A year and a half ago in the comparatively ancient era of 2016 I wrote a blog post emphasizing that in lieu of freaking out about Facebook’s algorithm change, the best approach was to simply create good content that people wanted to enjoy and partake in. This also came with a massive caveat: Specifically that you couldn’t rely on Facebook to reach your audience, which has been true for years.
At the same time, I also wrote about how relying on a mobile app in lieu of a website is a horrible idea insofar as small businesses are concerned and alluded to this same concept applying to Facebook. It’s been true for years that Facebook pages only reach about 25% of their audiences for a given post without promoting it, if not even less. Using Facebook as your primary vehicle for small business marketing essentially means that you’re putting yourself at the mercy of a company known for being notoriously cagey about its newsfeed updates that it tends to do quite frequently.

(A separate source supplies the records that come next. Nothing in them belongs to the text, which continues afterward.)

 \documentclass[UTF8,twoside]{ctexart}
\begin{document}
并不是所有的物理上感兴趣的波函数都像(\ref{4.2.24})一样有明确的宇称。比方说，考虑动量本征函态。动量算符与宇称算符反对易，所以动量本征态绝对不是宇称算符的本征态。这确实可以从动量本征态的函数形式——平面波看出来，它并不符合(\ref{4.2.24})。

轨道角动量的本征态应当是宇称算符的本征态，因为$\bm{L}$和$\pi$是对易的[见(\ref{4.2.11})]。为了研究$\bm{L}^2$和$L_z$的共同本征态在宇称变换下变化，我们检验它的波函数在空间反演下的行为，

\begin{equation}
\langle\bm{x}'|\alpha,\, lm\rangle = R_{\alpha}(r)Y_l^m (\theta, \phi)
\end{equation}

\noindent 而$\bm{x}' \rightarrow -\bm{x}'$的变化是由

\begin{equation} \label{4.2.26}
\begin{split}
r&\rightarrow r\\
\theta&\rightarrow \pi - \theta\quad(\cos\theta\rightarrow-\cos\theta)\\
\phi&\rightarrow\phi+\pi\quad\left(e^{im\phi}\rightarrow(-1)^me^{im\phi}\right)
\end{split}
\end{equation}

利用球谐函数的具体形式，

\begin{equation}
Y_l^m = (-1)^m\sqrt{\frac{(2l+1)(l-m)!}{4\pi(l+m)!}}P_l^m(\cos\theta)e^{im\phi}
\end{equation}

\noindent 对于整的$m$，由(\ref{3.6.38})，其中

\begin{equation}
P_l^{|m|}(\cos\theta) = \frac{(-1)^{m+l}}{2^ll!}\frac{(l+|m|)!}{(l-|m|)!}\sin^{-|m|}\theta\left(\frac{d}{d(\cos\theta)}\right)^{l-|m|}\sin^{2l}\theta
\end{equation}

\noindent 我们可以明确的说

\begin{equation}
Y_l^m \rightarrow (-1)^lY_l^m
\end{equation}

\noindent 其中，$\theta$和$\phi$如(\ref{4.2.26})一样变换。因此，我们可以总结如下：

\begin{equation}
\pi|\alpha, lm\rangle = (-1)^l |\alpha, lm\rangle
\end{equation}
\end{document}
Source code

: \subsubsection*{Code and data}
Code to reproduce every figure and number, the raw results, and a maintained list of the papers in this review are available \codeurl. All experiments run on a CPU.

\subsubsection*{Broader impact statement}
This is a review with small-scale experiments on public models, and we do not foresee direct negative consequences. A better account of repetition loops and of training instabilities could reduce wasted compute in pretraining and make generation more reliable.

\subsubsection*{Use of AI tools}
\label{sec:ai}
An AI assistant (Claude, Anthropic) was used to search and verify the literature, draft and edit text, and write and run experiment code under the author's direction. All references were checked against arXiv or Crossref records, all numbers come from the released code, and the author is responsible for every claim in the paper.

“Create great content” isn’t really an effective solution when Facebook is actively gating off your own followers to an ever-increasing degree. When you get down to brass tacks unless you’re prepared to pony up a monthly budget to promote your Facebook content you’re not only going to have a hard time attracting followers in an era of Facebook page saturation, but even reaching them is a problem. Yes, even if they’ve subscribed to see all of your page updates.
This is the part where I say that the only way to guarantee reasonable visibility in the newsfeed is with promoted posts, but even that’s not true anymore. Promoted posts, much like brand page content in general, has absolutely saturated Facebook to the point where it’s almost unheard of to not see promoted content.
What’s worse, promoted content is usually of dubious relevance depending on how well the page managers are actually targeting. I used the example once of being targeted by a computer store owner in Seattle who doesn’t know how to target properly because you clicked “Like” on the PlayStation 4 and Facebook subsequently stored you as a “technology lover.”
So I get why Facebook is doing this. The Oatmeal, a talented webcomic artist whom I’ve referenced before, noted in his update and comic about this that Facebook is trying to clean up peoples’ newsfeeds in spite of their own financial incentive for encouraging promoted posts. To be candid, Facebook newsfeeds have become a dumpster fire littered with ads, discount codes, clickbait, and other promotional content.
Yes, unfortunately that may include your business if you’re reading this, but I’m not trying to name and shame specific businesses. Businesses that carefully target their promoted content and make an effort to make it interesting, relevant and enjoyable aren’t part of the problem in a way that companies spam-targeting all of Fairfield County with irrelevant discount coupons are, but then, this is the problem.
Algorithm changes are blind and this affects creative, interesting promotions as well as local businesses who have come to rely on Facebook just as much as it affects clickbait and poorly targeted advertisements, let alone creative professionals like The Oatmeal. The end result is that Facebook is throwing the baby out with the bathwater with a sledgehammer approach that makes no effort to analyze promotional quality or user feedback.
So what can you do?
In the past I’ve compared social media to a Roman Empire where the more you stretch your resources the more likely your empire is to collapse. Unfortunately, this analogy doesn’t work anymore. If you really want to reach more people without regularly promoting and boosting advertisements – and let’s face it, if you’re a small business you probably don’t want to spend a limited budget on this – be sure to regularly use a variety of social networks and outreach tools. Actually use them too – don’t just automate posts, because that doesn’t do anything other than make people click through to a network they’re not using.
On this additional point I readily admit my own bias since I develop these for a living, but notice how in The Oatmeal’s comic he references that websites are how people used to reach you? Websites have always been the central focus of an online small business presence: They’re more searchable than social networks, you control your content directly and you aren’t at the mercy of a larger publisher (web host regulations notwithstanding). With the rise of open source platforms like WordPress it’s as easy to update your website as it is a social network. Rather than spending all of your time on Facebook’s playground, why not use your own? Make your own rules!
Relying on Facebook entirely to reach your audience in lieu of a website is akin to attempting to use the hammer in your toolkit for every part of constructing a building. Use the tools in your toolkit for when you need them, but if you learn to rely too much on them you’re in for a rude awakening.